## WORK INSTRUCTIONS
Transcribe the records below exactly, leaving out any pictures.

[Dataset excerpts]
Segment Open

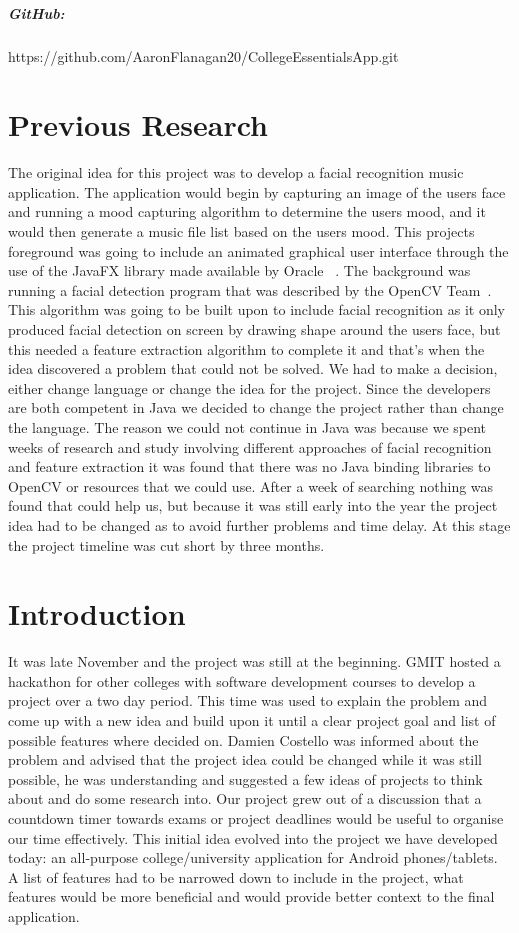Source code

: \paragraph{GitHub:} https://github.com/AaronFlanagan20/CollegeEssentialsApp.git

\chapter*{Previous Research}
The original idea for this project was to develop a facial recognition music application. The application would begin by capturing an image of the users face and running a mood capturing algorithm to determine the users mood, and it would then generate a music file list based on the users mood. This projects foreground was going to include an animated graphical user interface through the use of the JavaFX library made available by Oracle ~\cite{javafx}. The background was running a facial detection program that was described by the OpenCV Team~\cite{opencv}. This algorithm was going to be built upon to include facial recognition as it only produced facial detection on screen by drawing shape around the users face, but this needed a feature extraction algorithm to complete it and that's when the idea discovered a problem that could not be solved. We had to make a decision,  either change language or change the idea for the project. Since the developers are both competent in Java we decided to change the project rather than change the language. The reason we could not continue in Java was because we spent weeks of research and study involving different approaches of facial recognition and feature extraction it was found that there was no Java binding libraries to OpenCV or resources that we could use. After a week of searching nothing was found that could help us, but because it was still early into the year the project idea had to be changed as to avoid further problems and time delay. At this stage the project timeline was cut short by three months.

\chapter{Introduction}
It was late November and the project was still at the beginning. GMIT hosted a hackathon for other colleges with software development courses to develop a project over a two day period. This time was used to explain the problem and come up with a new idea and build upon it until a clear project goal and list of possible features where decided on. Damien Costello was informed about the problem and advised that the project idea could be changed while it was still possible, he was understanding and suggested a few ideas of projects to think about and do some research into. Our project grew out of a discussion that a countdown timer towards exams or project deadlines would be useful to organise our time effectively. This initial idea evolved into the project we have developed today: an all-purpose college/university application for Android phones/tablets. A list of features had to be narrowed down to include in the project, what features would be more beneficial and would provide better context to the final application.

Segment Closed

## OUTPUT FOR THIS EXERCISE
Source code

: \paragraph{GitHub:} https://github.com/AaronFlanagan20/CollegeEssentialsApp.git

\chapter*{Previous Research}
The original idea for this project was to develop a facial recognition music application. The application would begin by capturing an image of the users face and running a mood capturing algorithm to determine the users mood, and it would then generate a music file list based on the users mood. This projects foreground was going to include an animated graphical user interface through the use of the JavaFX library made available by Oracle ~\cite{javafx}. The background was running a facial detection program that was described by the OpenCV Team~\cite{opencv}. This algorithm was going to be built upon to include facial recognition as it only produced facial detection on screen by drawing shape around the users face, but this needed a feature extraction algorithm to complete it and that's when the idea discovered a problem that could not be solved. We had to make a decision,  either change language or change the idea for the project. Since the developers are both competent in Java we decided to change the project rather than change the language. The reason we could not continue in Java was because we spent weeks of research and study involving different approaches of facial recognition and feature extraction it was found that there was no Java binding libraries to OpenCV or resources that we could use. After a week of searching nothing was found that could help us, but because it was still early into the year the project idea had to be changed as to avoid further problems and time delay. At this stage the project timeline was cut short by three months.

\chapter{Introduction}
It was late November and the project was still at the beginning. GMIT hosted a hackathon for other colleges with software development courses to develop a project over a two day period. This time was used to explain the problem and come up with a new idea and build upon it until a clear project goal and list of possible features where decided on. Damien Costello was informed about the problem and advised that the project idea could be changed while it was still possible, he was understanding and suggested a few ideas of projects to think about and do some research into. Our project grew out of a discussion that a countdown timer towards exams or project deadlines would be useful to organise our time effectively. This initial idea evolved into the project we have developed today: an all-purpose college/university application for Android phones/tablets. A list of features had to be narrowed down to include in the project, what features would be more beneficial and would provide better context to the final application.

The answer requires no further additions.